The involvement of insiders in controlling the drones deep inside the Saudi territory, as some quarters have speculated, can be ruled out because there was still darkness when the drones struck. Controlling multiple drones flying at high speeds onto their targets in waves with the level of precision that has been achieved and in darkness is practically humanly impossible. Refineries are generally well lit but such lighting would rather be presenting hindering contrasts for someone trying to control drones visually or through night vision devices.

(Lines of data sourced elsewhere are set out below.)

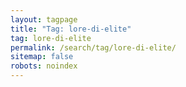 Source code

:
 ```yaml
---
layout: tagpage
title: "Tag: lore-di-elite"
tag: lore-di-elite
permalink: /search/tag/lore-di-elite/
sitemap: false
robots: noindex
---
```

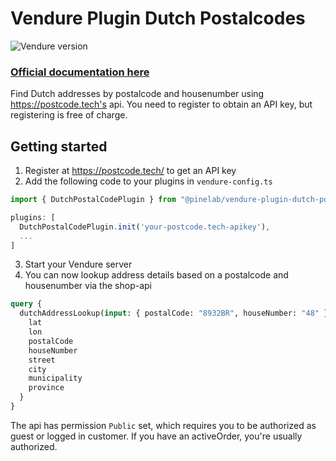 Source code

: # Vendure Plugin Dutch Postalcodes

![Vendure version](https://img.shields.io/badge/dynamic/json.svg?url=https%3A%2F%2Fraw.githubusercontent.com%2FPinelab-studio%2Fpinelab-vendure-plugins%2Fmain%2Fpackage.json&query=$.devDependencies[%27@vendure/core%27]&colorB=blue&label=Built%20on%20Vendure)

### [Official documentation here](https://pinelab-plugins.com/plugin/vendure-plugin-dutch-postalcode)

Find Dutch addresses by postalcode and housenumber using https://postcode.tech's api. You need to register to obtain an API key,
but registering is free of charge.

## Getting started

1. Register at https://postcode.tech/ to get an API key
2. Add the following code to your plugins in `vendure-config.ts`

```ts
import { DutchPostalCodePlugin } from "@pinelab/vendure-plugin-dutch-postalcode"

plugins: [
  DutchPostalCodePlugin.init('your-postcode.tech-apikey'),
  ...
]
```

3. Start your Vendure server
4. You can now lookup address details based on a postalcode and housenumber via the shop-api

```graphql
query {
  dutchAddressLookup(input: { postalCode: "8932BR", houseNumber: "48" }) {
    lat
    lon
    postalCode
    houseNumber
    street
    city
    municipality
    province
  }
}
```

The api has permission `Public` set, which requires you to be authorized as guest or logged in customer. If you have an
activeOrder, you're usually authorized.
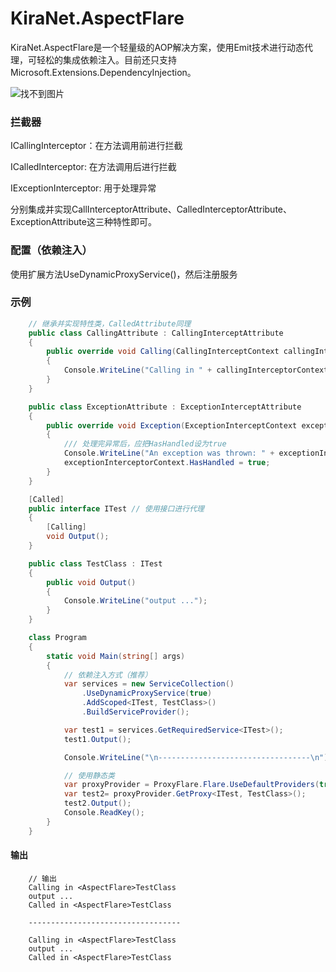 # KiraNet.AspectFlare

KiraNet.AspectFlare是一个轻量级的AOP解决方案，使用Emit技术进行动态代理，可轻松的集成依赖注入。目前还只支持Microsoft.Extensions.DependencyInjection。

![找不到图片](https://github.com/zzq424/KiraNet.AspectFlare/blob/master/img/aspectflare.jpg)

### 拦截器
ICallingInterceptor：在方法调用前进行拦截

ICalledInterceptor: 在方法调用后进行拦截

IExceptionInterceptor: 用于处理异常

分别集成并实现CallInterceptorAttribute、CalledInterceptorAttribute、 ExceptionAttribute这三种特性即可。

### 配置（依赖注入）
使用扩展方法UseDynamicProxyService()，然后注册服务

### 示例
``` c#
    // 继承并实现特性类，CalledAttribute同理
    public class CallingAttribute : CallingInterceptAttribute
    {
        public override void Calling(CallingInterceptContext callingInterceptorContext)
        {
            Console.WriteLine("Calling in " + callingInterceptorContext.Owner.ToString());
        }
    }

    public class ExceptionAttribute : ExceptionInterceptAttribute
    {
        public override void Exception(ExceptionInterceptContext exceptionInterceptorContext)
        {
            /// 处理完异常后，应把HasHandled设为true
            Console.WriteLine("An exception was thrown: " + exceptionInterceptorContext.Exception.Message);
            exceptionInterceptorContext.HasHandled = true;
        }
    }

    [Called]
    public interface ITest // 使用接口进行代理
    {
        [Calling]
        void Output();
    }

    public class TestClass : ITest
    {
        public void Output()
        {
            Console.WriteLine("output ...");
        }
    }

    class Program
    {
        static void Main(string[] args)
        {
            // 依赖注入方式（推荐）
            var services = new ServiceCollection()
                .UseDynamicProxyService(true)
                .AddScoped<ITest, TestClass>()
                .BuildServiceProvider();

            var test1 = services.GetRequiredService<ITest>();
            test1.Output();

            Console.WriteLine("\n----------------------------------\n");

            // 使用静态类
            var proxyProvider = ProxyFlare.Flare.UseDefaultProviders(true).GetProvider();
            var test2= proxyProvider.GetProxy<ITest, TestClass>();
            test2.Output();
            Console.ReadKey();
        }
    }
```

#### 输出
```
    // 输出
    Calling in <AspectFlare>TestClass
    output ...
    Called in <AspectFlare>TestClass

    ----------------------------------

    Calling in <AspectFlare>TestClass
    output ...
    Called in <AspectFlare>TestClass
```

The success of the attacks has jolted the world into this new reality that seems to have opened up a Pandora’s Box requiring a whole new look at the threat paradigm. Such attacks on high value targets deep inside enemy territory are becoming more and more feasible and economical. Drones are no more very difficult to design. In the coming times, drones are likely to get an increasing share in augmenting the decisive role of the air power. Drones should no more be treated as adjunct. They are likely to become key tools of political-military signalling and hybrid warfare means with lesser risk of escalation in future.
Views expressed are of the author and do not necessarily reflect the views of the IDSA or of the Government of India.